**WHAT THIS TASK INVOLVES:**
Among the entries below, copy every line that carries the word "legacy".

======== RECORDS FOR PROCESSING ========

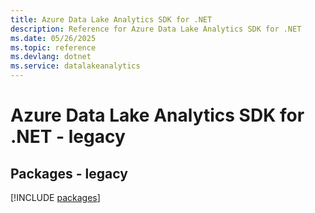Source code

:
 ```yaml
---
title: Azure Data Lake Analytics SDK for .NET
description: Reference for Azure Data Lake Analytics SDK for .NET
ms.date: 05/26/2025
ms.topic: reference
ms.devlang: dotnet
ms.service: datalakeanalytics
---
```

# Azure Data Lake Analytics SDK for .NET - legacy
## Packages - legacy
[!INCLUDE [packages](data-lake-analytics-index.md)]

========

**RESPONSE BOX:**
# Azure Data Lake Analytics SDK for .NET - legacy
## Packages - legacy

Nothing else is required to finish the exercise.